Public Function DataArrayFromDatabase(ByVal dbData As byte()) As Single(,)
Dim bData(Ubound(dbData)/2) As Byte
Dim I As Long
Dim J As Long
J=0
For I = 1 To Ubound(dbData) step 2
bData(J) = dbData(I)
J=1
Next I
Dim sM As New IO.MemoryStream(bData)
Dim bR As IO.BinaryReader = New IO.BinaryReader(sM)
Dim Dim1 As Integer = bR.ReadInt32
Dim Dim2 As Integer = bR.ReadInt32
Dim newData(Dim1, Dim2) As Single
For I = 0 To Dim2
For J = 0 To Dim1
newData(J, I) = bR.ReadSingle
Next
Next
bR.Close()
sM.Close()
Return newData
End Function
The key trick is to read in the data just like if you were in VB6. We have the ability to use MemoryStreams in .NET so this is fairly easy.
First we skip every other byte to eliminate the Unicode padding.
Then we create a memorystream from the array of bytes. Then a BinaryReader initialized with the MemoryStream.
We read in the first dimension of the array a VB6 Long or .NET Int32
We read in the second dimension of the array a VB6 Long or .NET Int32
The read loops are constructed in reverse order of the array's dimension. Dim2 is the outer loop and Dim1 is the inner. The reason for this is that this is how VB6 store arrays in binary format.
Return newData and you have successfully restored the original array that was created in VB6!
Now you could try to use some math trick. The two dimension are 4 bytes/characters and each array element is 4 bytes/characters. But for long term maintainability I find using byte manipulation with memorystreams a lot more explicit. It take a little more code but a lot more clear when you revisit it 5 years from now.
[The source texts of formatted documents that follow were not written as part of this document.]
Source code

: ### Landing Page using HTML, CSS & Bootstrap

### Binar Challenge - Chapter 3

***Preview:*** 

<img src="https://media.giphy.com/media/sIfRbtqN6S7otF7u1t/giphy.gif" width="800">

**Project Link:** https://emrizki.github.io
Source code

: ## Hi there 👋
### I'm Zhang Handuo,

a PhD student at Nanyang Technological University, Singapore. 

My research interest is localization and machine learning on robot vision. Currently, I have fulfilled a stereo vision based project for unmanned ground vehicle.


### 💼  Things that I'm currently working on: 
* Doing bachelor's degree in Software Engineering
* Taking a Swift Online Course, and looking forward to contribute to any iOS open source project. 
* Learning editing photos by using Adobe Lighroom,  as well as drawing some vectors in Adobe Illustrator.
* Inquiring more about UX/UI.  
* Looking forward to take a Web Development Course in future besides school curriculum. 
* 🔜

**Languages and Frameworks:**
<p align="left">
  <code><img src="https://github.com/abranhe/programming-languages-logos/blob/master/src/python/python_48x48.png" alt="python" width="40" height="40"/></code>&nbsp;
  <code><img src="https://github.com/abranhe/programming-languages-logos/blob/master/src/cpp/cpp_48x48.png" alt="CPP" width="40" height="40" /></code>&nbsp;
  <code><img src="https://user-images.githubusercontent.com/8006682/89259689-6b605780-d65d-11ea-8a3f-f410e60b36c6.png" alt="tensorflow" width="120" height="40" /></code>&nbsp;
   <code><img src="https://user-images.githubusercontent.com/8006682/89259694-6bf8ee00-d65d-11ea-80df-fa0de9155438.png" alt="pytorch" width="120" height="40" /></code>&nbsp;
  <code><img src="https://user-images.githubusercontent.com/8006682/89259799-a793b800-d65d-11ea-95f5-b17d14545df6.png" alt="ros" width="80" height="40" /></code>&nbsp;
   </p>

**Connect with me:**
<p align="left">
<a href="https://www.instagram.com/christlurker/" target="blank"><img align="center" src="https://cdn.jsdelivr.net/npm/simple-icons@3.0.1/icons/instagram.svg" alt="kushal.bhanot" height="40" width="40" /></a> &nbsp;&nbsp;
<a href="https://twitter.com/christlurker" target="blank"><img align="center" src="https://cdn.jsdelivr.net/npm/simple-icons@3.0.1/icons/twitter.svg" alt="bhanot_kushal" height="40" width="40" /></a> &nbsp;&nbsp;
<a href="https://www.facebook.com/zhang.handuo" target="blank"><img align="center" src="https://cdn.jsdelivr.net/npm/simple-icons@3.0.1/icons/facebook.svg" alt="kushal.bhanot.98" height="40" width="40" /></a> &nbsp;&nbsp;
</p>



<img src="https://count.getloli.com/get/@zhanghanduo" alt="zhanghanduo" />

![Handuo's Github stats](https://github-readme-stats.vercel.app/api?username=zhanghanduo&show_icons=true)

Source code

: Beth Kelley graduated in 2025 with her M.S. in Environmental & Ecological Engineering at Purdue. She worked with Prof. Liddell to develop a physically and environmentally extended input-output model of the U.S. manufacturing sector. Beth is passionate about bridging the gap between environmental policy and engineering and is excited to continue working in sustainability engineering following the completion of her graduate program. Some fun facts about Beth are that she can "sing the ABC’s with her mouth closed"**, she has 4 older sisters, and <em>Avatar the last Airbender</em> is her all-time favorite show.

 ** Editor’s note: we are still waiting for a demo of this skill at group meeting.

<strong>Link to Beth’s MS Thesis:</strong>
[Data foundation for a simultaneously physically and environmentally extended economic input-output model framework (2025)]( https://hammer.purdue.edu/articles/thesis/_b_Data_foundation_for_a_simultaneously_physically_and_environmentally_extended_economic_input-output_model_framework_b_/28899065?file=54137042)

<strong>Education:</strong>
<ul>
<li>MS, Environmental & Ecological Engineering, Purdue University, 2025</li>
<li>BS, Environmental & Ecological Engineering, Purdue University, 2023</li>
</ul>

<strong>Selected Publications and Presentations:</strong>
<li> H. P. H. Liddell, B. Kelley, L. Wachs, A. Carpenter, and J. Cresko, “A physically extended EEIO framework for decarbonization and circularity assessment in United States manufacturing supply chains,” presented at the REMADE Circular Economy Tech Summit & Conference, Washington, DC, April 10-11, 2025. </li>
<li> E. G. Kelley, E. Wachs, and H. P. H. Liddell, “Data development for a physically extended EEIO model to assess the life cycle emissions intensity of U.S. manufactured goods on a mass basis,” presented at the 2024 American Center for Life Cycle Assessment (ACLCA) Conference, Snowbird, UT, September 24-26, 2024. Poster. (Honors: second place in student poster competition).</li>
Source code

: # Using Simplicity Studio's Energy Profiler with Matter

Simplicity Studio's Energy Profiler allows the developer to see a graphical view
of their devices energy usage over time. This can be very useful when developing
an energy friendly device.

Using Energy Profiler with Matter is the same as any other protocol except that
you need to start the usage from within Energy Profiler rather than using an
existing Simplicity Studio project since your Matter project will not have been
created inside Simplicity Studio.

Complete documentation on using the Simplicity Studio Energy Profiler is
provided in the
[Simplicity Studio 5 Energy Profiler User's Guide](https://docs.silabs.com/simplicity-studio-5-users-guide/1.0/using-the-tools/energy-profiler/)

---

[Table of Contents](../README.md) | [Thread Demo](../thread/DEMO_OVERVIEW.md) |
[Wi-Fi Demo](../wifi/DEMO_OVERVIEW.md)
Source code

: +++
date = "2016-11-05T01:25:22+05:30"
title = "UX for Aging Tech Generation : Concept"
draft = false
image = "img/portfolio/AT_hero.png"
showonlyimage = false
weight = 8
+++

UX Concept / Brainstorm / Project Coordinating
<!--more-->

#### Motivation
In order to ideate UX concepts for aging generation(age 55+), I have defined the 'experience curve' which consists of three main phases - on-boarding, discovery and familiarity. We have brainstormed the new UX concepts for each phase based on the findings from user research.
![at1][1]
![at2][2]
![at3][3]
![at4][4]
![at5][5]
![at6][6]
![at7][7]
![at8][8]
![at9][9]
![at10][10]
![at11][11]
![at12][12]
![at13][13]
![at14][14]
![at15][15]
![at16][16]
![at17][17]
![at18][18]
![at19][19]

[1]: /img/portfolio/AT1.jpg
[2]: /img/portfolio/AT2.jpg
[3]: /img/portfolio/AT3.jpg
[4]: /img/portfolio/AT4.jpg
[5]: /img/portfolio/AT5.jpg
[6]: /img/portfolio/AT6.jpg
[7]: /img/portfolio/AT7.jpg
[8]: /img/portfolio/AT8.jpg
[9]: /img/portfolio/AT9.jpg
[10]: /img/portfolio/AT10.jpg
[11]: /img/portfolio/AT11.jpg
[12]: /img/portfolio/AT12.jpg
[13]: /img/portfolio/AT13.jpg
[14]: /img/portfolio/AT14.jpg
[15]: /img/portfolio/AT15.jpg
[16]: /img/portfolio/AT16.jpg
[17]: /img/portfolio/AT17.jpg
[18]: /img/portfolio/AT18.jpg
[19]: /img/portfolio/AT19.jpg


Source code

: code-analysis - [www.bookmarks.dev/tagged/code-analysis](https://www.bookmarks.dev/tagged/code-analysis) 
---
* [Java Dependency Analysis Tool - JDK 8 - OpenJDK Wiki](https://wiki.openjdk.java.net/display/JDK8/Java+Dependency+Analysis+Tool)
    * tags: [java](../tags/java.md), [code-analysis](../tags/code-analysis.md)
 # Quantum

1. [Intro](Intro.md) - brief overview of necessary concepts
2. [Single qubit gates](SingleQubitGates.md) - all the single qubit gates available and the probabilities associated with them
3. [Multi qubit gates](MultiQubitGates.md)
First we skip every other byte to
eliminate the Unicode padding.
Hmmm... if that were a valid strategy, then every other column in the DB string dump would consist of nothing but zeros. But a quick scan down the first one shows that this isn't the case. In fact there are a lot of non-zero bytes in those columns. Can we afford to just discard them?
What this shows is that the conversion to Unicode caused by the use of Strings does not simply add 'padding', but changes the character of the data. What you call padding is a coincidence of the fact that the ASCII range (00-7F binary) is mapped onto the same Unicode range. But this is not true of binary 80-FF.
Take a look at the first stored value, which has an original byte value of 94 9A 27 3A. When converted to Unicode, these DO NOT become 94 00 97 00 27 00 3A 00. They become 1D 20 61 01 27 00 3A 00.
Discarding every other byte gives you 1D 61 27 3A -- not the original 94 9A 27 3A.